[Stored data]

============

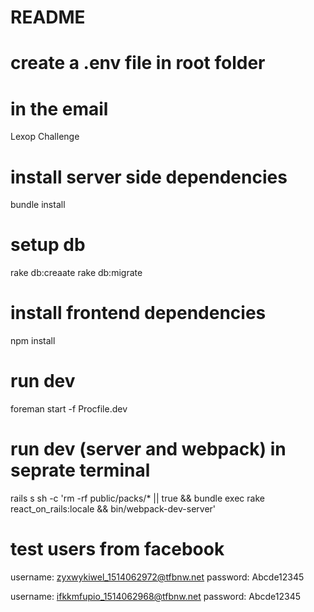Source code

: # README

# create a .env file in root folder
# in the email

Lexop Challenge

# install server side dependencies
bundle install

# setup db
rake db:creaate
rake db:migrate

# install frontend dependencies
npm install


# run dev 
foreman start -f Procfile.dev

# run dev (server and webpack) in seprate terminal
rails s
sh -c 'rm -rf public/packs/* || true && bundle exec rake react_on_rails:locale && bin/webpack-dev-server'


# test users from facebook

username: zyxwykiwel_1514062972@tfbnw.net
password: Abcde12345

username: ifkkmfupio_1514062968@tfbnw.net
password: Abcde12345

============

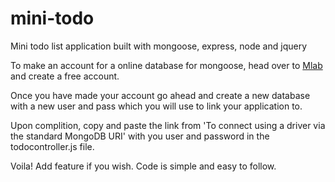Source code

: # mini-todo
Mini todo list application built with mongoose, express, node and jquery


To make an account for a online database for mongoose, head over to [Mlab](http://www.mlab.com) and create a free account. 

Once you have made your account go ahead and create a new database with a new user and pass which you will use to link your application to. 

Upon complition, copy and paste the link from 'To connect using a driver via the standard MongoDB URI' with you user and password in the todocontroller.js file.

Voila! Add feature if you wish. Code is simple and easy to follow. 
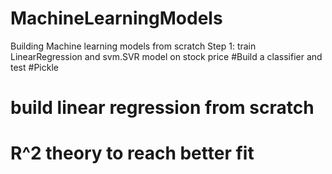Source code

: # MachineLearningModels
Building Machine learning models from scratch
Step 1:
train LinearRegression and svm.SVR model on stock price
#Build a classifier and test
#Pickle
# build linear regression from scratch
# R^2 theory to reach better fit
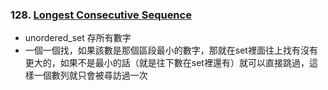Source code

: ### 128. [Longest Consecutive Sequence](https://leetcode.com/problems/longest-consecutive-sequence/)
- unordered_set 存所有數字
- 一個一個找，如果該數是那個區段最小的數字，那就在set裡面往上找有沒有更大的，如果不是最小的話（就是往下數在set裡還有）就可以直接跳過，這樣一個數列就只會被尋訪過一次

============

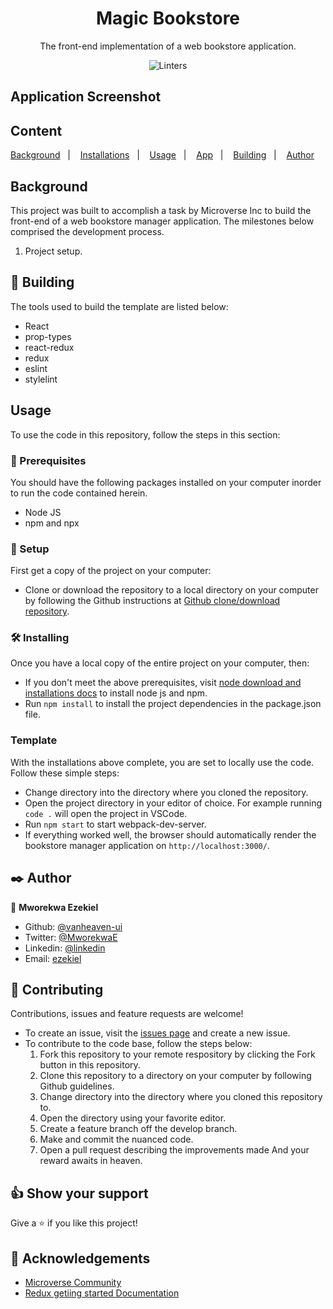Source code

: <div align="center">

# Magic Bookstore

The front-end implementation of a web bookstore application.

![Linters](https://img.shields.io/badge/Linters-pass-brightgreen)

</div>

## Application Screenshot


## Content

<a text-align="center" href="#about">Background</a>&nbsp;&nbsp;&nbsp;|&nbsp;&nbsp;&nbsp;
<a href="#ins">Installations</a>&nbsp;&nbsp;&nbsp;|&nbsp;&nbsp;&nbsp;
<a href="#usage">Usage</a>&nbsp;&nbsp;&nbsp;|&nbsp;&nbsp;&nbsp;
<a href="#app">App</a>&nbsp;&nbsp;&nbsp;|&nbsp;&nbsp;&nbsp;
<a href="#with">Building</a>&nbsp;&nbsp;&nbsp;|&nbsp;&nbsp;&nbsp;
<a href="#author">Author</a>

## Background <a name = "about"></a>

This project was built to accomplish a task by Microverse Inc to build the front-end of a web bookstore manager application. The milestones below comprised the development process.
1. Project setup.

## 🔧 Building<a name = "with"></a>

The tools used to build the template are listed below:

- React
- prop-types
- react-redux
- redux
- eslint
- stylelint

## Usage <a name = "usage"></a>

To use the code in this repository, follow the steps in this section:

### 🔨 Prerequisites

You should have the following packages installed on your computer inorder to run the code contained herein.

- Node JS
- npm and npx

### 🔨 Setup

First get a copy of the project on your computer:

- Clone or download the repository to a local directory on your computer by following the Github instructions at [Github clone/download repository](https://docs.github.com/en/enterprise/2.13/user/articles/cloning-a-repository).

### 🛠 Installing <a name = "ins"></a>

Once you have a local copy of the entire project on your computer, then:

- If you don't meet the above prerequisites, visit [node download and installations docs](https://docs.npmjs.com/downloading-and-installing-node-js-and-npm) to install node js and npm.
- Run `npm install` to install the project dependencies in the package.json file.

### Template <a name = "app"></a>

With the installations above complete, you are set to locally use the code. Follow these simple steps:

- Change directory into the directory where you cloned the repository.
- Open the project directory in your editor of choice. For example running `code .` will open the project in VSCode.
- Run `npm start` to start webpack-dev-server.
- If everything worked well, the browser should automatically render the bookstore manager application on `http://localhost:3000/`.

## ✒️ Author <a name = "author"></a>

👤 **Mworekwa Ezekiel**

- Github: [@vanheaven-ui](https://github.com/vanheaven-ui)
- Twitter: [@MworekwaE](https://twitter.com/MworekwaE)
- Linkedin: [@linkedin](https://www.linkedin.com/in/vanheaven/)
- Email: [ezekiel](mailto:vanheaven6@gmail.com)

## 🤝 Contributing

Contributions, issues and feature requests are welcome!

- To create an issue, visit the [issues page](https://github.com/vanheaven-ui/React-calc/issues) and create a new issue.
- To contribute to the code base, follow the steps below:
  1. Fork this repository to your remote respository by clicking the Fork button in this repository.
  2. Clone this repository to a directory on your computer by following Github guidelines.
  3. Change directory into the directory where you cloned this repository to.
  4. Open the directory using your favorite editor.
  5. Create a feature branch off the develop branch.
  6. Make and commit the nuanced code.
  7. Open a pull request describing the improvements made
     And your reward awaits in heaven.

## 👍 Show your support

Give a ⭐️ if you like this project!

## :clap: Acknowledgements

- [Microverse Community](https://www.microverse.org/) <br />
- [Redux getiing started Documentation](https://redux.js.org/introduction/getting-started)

============

AIM OF THE TASK
Of the entries listed above, reproduce only the lines starting at the line containing "- To create" and ending at the line containing "1. Fork this". Include both, exactly as they stand.

OUTPUT OF THE EXERCISE
- To create an issue, visit the [issues page](https://github.com/vanheaven-ui/React-calc/issues) and create a new issue.
- To contribute to the code base, follow the steps below:
  1. Fork this repository to your remote respository by clicking the Fork button in this repository.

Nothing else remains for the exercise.